Michael Williams (Nicolas Cage) drifts through the Wyoming
oilfields living out of his car after being discharged from the military and a
job offer falls through due to a preexisting combat injury. Happening into rural ghost town Red Rock
seeking other work, he saunters into a bar managed by a bartender named Wayne
(J.T. Walsh) who picks up on Michael’s rootlessness and assumes he is the
hitman “Lyle from Dallas” he hired to kill his wealthy wife Suzanne (Lara Flynn
Boyle) which Michael hastily goes along with.
After meeting Suzanne firsthand and deciding to back out but keep the
downpayment, he crosses paths with the actual Lyle (Dennis Hopper in classic
over-the-top Frank form), setting off a domino rally of double-crossings and
unexpected revelations where no one is really who they seem.
Written and directed by John Dahl with co-writer Rick Dahl,
this distinctly 1990s chunk of midwestern American neo-noir came out shortly
after Wild at Heart and Twin Peaks: Fire Walk with Me and
absolutely feels spoken of the same breath without the hyperactive surrealism
of either Lynch effort. A movie with
Nicolas Cage fulfilling his newly earned cowboy boots, jean jacket and button-down
shirt, the film’s antiheroic drifter suits Cage perfectly who manages to inject
subtlety and nuance into a role that could’ve otherwise scaled a
mountaintop. Dennis Hopper, as always,
is certifiable and threatening and feels like he stepped right off of the set
of Blue Velvet. J.T. Walsh, an
always stellar character actor, really comes into his own here as a mercurial
adversary with greater criminal ambitions ahead than a simple hit. And of course Lara Flynn Boyle, hot off of Twin
Peaks, imbues the film’s mysterious damsel in distress ala Vertigo with
a dangerous edge where she plays the victim but could draw a gun in the blink
of an eye.
Lensed in picturesque if not rustic 1.85:1 widescreen by The
Grifters cameraman Marc Reshovsky whose recurring image of the titular Red
Rock West town sign becomes almost like Soho for Paul Hackett in After Hours
as a town our hero can’t seem to leave, the film looks earthy before wading
within smoky interiors of bars and seedy hotels. The soundtrack by late Kill Me Again composer
William Olvis is an appropriately neo-noir oriented score with notes of Angelo
Badalamenti pulsating through its neon-drenched veins. The look and feel of the shadowy, often
smokey set pieces, feel somewhere between the open rocky terrain of Wild at
Heart with the distinctly small-town American feel of Gas Food Lodging.

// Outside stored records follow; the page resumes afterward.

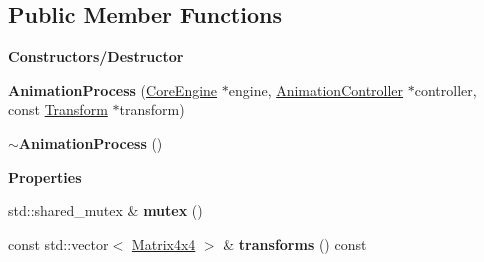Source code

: \subsection*{Public Member Functions}
\begin{Indent}\textbf{ Constructors/\+Destructor}\par
\begin{DoxyCompactItemize}
\item 
\mbox{\label{classrev_1_1_animation_process_a98af6fb130f7926ebf83bf416fbba777}} 
{\bfseries Animation\+Process} (\mbox{\hyperlink{classrev_1_1_core_engine}{Core\+Engine}} $\ast$engine, \mbox{\hyperlink{classrev_1_1_animation_controller}{Animation\+Controller}} $\ast$controller, const \mbox{\hyperlink{classrev_1_1_transform}{Transform}} $\ast$transform)
\item 
\mbox{\label{classrev_1_1_animation_process_ab87c8cd6893f24632c8bd8a8eb529eca}} 
{\bfseries $\sim$\+Animation\+Process} ()
\end{DoxyCompactItemize}
\end{Indent}
\begin{Indent}\textbf{ Properties}\par
\begin{DoxyCompactItemize}
\item 
\mbox{\label{classrev_1_1_animation_process_acbec23dfb1a1555d9f541a9ce29c043f}} 
std\+::shared\+\_\+mutex \& {\bfseries mutex} ()
\item 
\mbox{\label{classrev_1_1_animation_process_a379abdf42674267ee1fda2816406f031}} 
const std\+::vector$<$ \mbox{\hyperlink{classrev_1_1_square_matrix}{Matrix4x4}} $>$ \& {\bfseries transforms} () const
\end{DoxyCompactItemize}
\end{Indent}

A movie which, like John Dahl’s other earlier cinematic
efforts, crept unto cable television before getting renewed reevaluation and
interest through theatrical screenings done later, Red Rock West is a
solid little update on the American film noir that feels like it could coexist
within Lynch’s kindred universes but winds up finding its own unique
footing. With the town itself becoming a
fifth character over time as the film’s hero tries to evade it only to be drawn
right back into its inescapable tractor beam, the mean and mad world of these scheming
double-crossing miscreants is bumpy, rugged and harsh while the tropes of
classic noir have evolved beautifully into the present day. Cage, Walsh, Boyle and Hopper are all solid
in the piece which helped usher in John Dahl’s career as one of the most
flavorful purveyors of American midwestern crime fiction whose works are only
now getting their fair handshake with modern day cinephiles.